*** Opening ENTRIES PROVIDED ***

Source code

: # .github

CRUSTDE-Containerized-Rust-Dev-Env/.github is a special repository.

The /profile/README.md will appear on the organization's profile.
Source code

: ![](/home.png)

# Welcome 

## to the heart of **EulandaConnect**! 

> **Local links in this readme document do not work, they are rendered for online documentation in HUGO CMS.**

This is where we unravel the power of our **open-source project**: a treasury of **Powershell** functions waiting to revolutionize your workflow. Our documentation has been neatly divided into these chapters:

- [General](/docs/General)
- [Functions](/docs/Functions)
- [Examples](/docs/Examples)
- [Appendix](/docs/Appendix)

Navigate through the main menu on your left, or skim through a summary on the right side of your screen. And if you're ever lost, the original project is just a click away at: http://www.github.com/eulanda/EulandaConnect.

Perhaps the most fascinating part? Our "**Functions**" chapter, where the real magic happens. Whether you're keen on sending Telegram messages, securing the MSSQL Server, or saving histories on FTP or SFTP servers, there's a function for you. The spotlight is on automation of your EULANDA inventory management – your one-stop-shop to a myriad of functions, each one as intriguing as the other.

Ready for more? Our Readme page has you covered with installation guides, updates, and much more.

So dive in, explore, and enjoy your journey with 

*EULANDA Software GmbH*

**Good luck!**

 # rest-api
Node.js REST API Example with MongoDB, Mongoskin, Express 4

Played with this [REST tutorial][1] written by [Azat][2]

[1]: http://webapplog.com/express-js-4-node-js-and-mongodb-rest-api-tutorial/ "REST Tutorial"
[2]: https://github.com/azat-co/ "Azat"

*** Closing ENTRIES PROVIDED ***

* _DIRECTIONS_: Transcribe the listing above in full, so that every line matches exactly.

* _SOLUTION_:
Source code

: # .github

CRUSTDE-Containerized-Rust-Dev-Env/.github is a special repository.

The /profile/README.md will appear on the organization's profile.
Source code

: ![](/home.png)

# Welcome 

## to the heart of **EulandaConnect**! 

> **Local links in this readme document do not work, they are rendered for online documentation in HUGO CMS.**

This is where we unravel the power of our **open-source project**: a treasury of **Powershell** functions waiting to revolutionize your workflow. Our documentation has been neatly divided into these chapters:

- [General](/docs/General)
- [Functions](/docs/Functions)
- [Examples](/docs/Examples)
- [Appendix](/docs/Appendix)

Navigate through the main menu on your left, or skim through a summary on the right side of your screen. And if you're ever lost, the original project is just a click away at: http://www.github.com/eulanda/EulandaConnect.

Perhaps the most fascinating part? Our "**Functions**" chapter, where the real magic happens. Whether you're keen on sending Telegram messages, securing the MSSQL Server, or saving histories on FTP or SFTP servers, there's a function for you. The spotlight is on automation of your EULANDA inventory management – your one-stop-shop to a myriad of functions, each one as intriguing as the other.

Ready for more? Our Readme page has you covered with installation guides, updates, and much more.

So dive in, explore, and enjoy your journey with 

*EULANDA Software GmbH*

**Good luck!**

 # rest-api
Node.js REST API Example with MongoDB, Mongoskin, Express 4

Played with this [REST tutorial][1] written by [Azat][2]

[1]: http://webapplog.com/express-js-4-node-js-and-mongodb-rest-api-tutorial/ "REST Tutorial"
[2]: https://github.com/azat-co/ "Azat"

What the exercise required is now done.